Under the most recent Scheme (Scheme 6) colleges with taxable assets of above £45 mil- lion paid contributions into a fund from which poorer colleges could apply to for grants. 21 colleges pay the highest threshold of tax, which requires colleges to pay 0.36% of taxable wealth over £75 million.
The highest contributors to the scheme (St John’s, Christ Church, and All Soul’s) provided 38% of the total contribution in 2016/17, while undergraduate colleges such as Lady Margaret Hall, Harris Manchester, and Mansfield did not cross the threshold necessary to make contributions.
In fact, St John’s contribution before rebate would have covered the entirety of the grants confirmed in the year 2017/18 for 2018/19 – a total of £1.6 million and including those for housing allowances at St Anne’s, library expenditure at Kellogg, and graduate scholarships at St Edmund’s Hall.
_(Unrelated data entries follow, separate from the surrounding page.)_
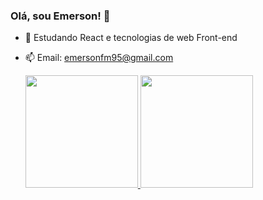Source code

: ### Olá, sou Emerson! 👋

- 🌱 Estudando React e tecnologias de web Front-end
- 📫 Email: emersonfm95@gmail.com

    <div>
	<a href="https://github.com/emersonfmorais">
	<img height="180em" src="https://github-readme-stats.vercel.app/api?username=emersonfmorais&show_icons=true&theme=dracula&include_all_commits=true&count_private=true"/>
	<img height="180em" src="https:github-readme-stats.vercel.app/api/top-langs/?username=emersonfmorais&layout=compact&langs_count=16&theme=dracula"/>
    </div>    
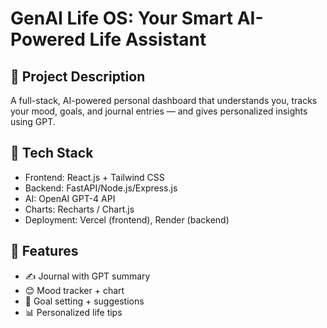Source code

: # GenAI Life OS: Your Smart AI-Powered Life Assistant

## 🚀 Project Description
A full-stack, AI-powered personal dashboard that understands you, tracks your mood, goals, and journal entries — and gives personalized insights using GPT.

## 🔧 Tech Stack
- Frontend: React.js + Tailwind CSS
- Backend: FastAPI/Node.js/Express.js
- AI: OpenAI GPT-4 API
- Charts: Recharts / Chart.js
- Deployment: Vercel (frontend), Render (backend)

## 🔗 Features
- ✍️ Journal with GPT summary
- 😊 Mood tracker + chart
- 📅 Goal setting + suggestions
- 📊 Personalized life tips

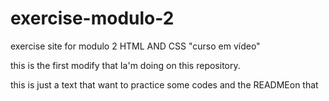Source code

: # exercise-modulo-2
 exercise site for modulo 2 HTML AND CSS "curso em vídeo"

 this is the first modify that Ia'm doing on this repository. 

 this is just a text that want to practice some codes and the READMEon that

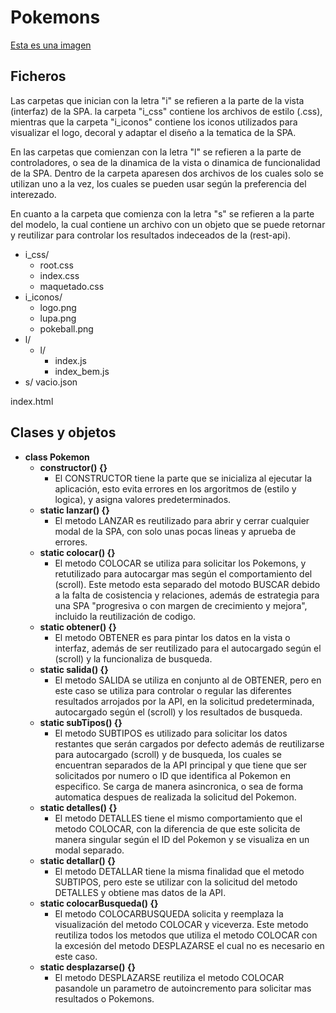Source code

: # Pokemons

[Esta es una imagen](/../master/i_iconos/logo.png)

## Ficheros
Las carpetas que inician con la letra "i" se refieren a la parte de la vista (interfaz) de la SPA. la carpeta "i_css" contiene los archivos de estilo (.css), mientras que la carpeta "i_iconos" contiene los iconos utilizados para visualizar el logo, decoral y adaptar el diseño a la tematica de la SPA.

En las carpetas que comienzan con la letra "l" se refieren a la parte de controladores, o sea de la dinamica de la vista o dinamica de funcionalidad de la SPA. Dentro de la carpeta aparesen dos archivos de los cuales solo se utilizan uno a la vez, los cuales se pueden usar según la preferencia del interezado.

En cuanto a la carpeta que comienza con la letra "s" se refieren a la parte del modelo, la cual contiene un archivo con un objeto que se puede retornar y reutilizar para controlar los resultados indeceados de la (rest-api).

- i_css/
  - root.css
  - index.css
  - maquetado.css
- i_iconos/
  - logo.png
  - lupa.png
  - pokeball.png
- l/
  - l/
    - index.js
    - index_bem.js
- s/
  vacio.json

index.html

## Clases y objetos


- **class Pokemon**
  - **constructor() {}**
    - El CONSTRUCTOR tiene la parte que se inicializa al ejecutar la aplicación, esto evita errores en los argoritmos de (estilo y logica), y asigna valores predeterminados. 
  - **static lanzar() {}**
    - El metodo LANZAR es reutilizado para abrir y cerrar cualquier modal de la SPA, con solo unas pocas lineas y aprueba de errores.
  - **static colocar() {}**
    - El metodo COLOCAR se utiliza para solicitar los Pokemons, y retutilizado para autocargar mas según el comportamiento del (scroll). Este metodo esta separado del motodo BUSCAR debido a la falta de cosistencia y relaciones, además de estrategia para una SPA "progresiva o con margen de crecimiento y mejora", incluido la reutilización de codigo. 
  - **static obtener() {}**
    - El metodo OBTENER es para pintar los datos en la vista o interfaz, además de ser reutilizado para el autocargado según el (scroll) y la funcionaliza de busqueda.
  - **static salida() {}**
    - El metodo SALIDA se utiliza en conjunto al de OBTENER, pero en este caso se utiliza para controlar o regular las diferentes resultados arrojados por la API, en la solicitud predeterminada, autocargado según el (scroll) y los resultados de busqueda.
  - **static subTipos() {}**
    - El metodo SUBTIPOS es utilizado para solicitar los datos restantes que serán cargados por defecto además de reutilizarse para autocargado (scroll) y de busqueda, los cuales se encuentran separados de la API principal y que tiene que ser solicitados por numero o ID que identifica al Pokemon en especifico. Se carga de manera asincronica, o sea de forma automatica despues de realizada la solicitud del Pokemon.
  - **static detalles() {}**
    - El metodo DETALLES tiene el mismo comportamiento que el metodo COLOCAR, con la diferencia de que este solicita de manera singular según el ID del Pokemon y se visualiza en un modal separado.
  - **static detallar() {}**
    - El metodo DETALLAR tiene la misma finalidad que el metodo SUBTIPOS, pero este se utilizar con la solicitud del metodo DETALLES y obtiene mas datos de la API.
  - **static colocarBusqueda() {}**
    - El metodo COLOCARBUSQUEDA solicita y reemplaza la visualización del metodo COLOCAR y viceverza. Este metodo reutiliza todos los metodos que utiliza el metodo COLOCAR con la excesión del metodo DESPLAZARSE el cual no es necesario en este caso. 
  - **static desplazarse() {}**
    - El metodo DESPLAZARSE reutiliza el metodo COLOCAR pasandole un parametro de autoincremento para solicitar mas resultados o Pokemons. 



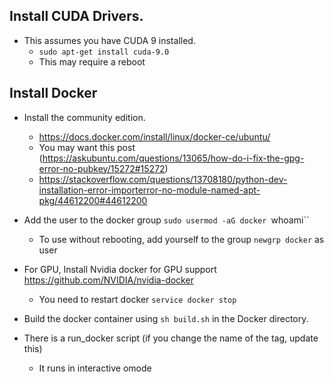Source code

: Install CUDA Drivers.
--
 * This assumes you have CUDA 9 installed.
   * `sudo apt-get install cuda-9.0`
   * This may require a reboot

Install Docker
--
  * Install the community edition.
    * https://docs.docker.com/install/linux/docker-ce/ubuntu/
    * You may want this post (https://askubuntu.com/questions/13065/how-do-i-fix-the-gpg-error-no-pubkey/15272#15272)
    * https://stackoverflow.com/questions/13708180/python-dev-installation-error-importerror-no-module-named-apt-pkg/44612200#44612200

  * Add the user to the docker group `sudo usermod -aG docker `whoami``
    * To use without rebooting, add yourself to the group `newgrp docker` as user
    
  * For GPU, Install Nvidia docker for GPU support https://github.com/NVIDIA/nvidia-docker
    * You need to restart docker `service docker stop`
    
    
* Build the docker container using `sh build.sh` in the Docker directory.
* There is a run_docker script (if you change the name of the tag, update this)
  * It runs in interactive omode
Using the contribution formula, in 2016/17 the total amount of contributions called for from colleges would come to £11.4 million, a 15.3% increase on the previous year. However, the total amount of contributions from colleges is capped at £3 million per year, with colleges receiving a rebate pro rata when contributions exceed this amount. The central University also tops up the fund by £1 million.
Grant-eligible colleges still have to make contributions if they have taxable assets above £45 million, with these colleges contributing £42,299 in the year 2016/17.
Colleges are eligible for a grant from the fund if they have low taxable assets per student, or if these assets are “below a median or target value in one or more categories” by which college wealth can be assessed. Colleges are required to make “a convincing case for support” before the grant is permitted.
Out of the successful applications to the fund from 2013-21, the largest proportion (66%) went toward maintenance and refurbishment of colleges, while also being spent on scholarships, bursaries, housing allowances and teaching expenditure. St Peter’s College has been the greatest benefactor under the Scheme, receiving £1,163,500 between 2013-21.
Negotiations over the nature of Scheme 7 have been happening internally. Professor Andrew Barker, Principal Bursar of St John’s College said: “while discussions about a new scheme are still ongoing the College is not in a position to comment”.
Private Permanent Halls are excluded from the College Contribution Scheme, preventing them from applying for grants despite typically having smaller endowments.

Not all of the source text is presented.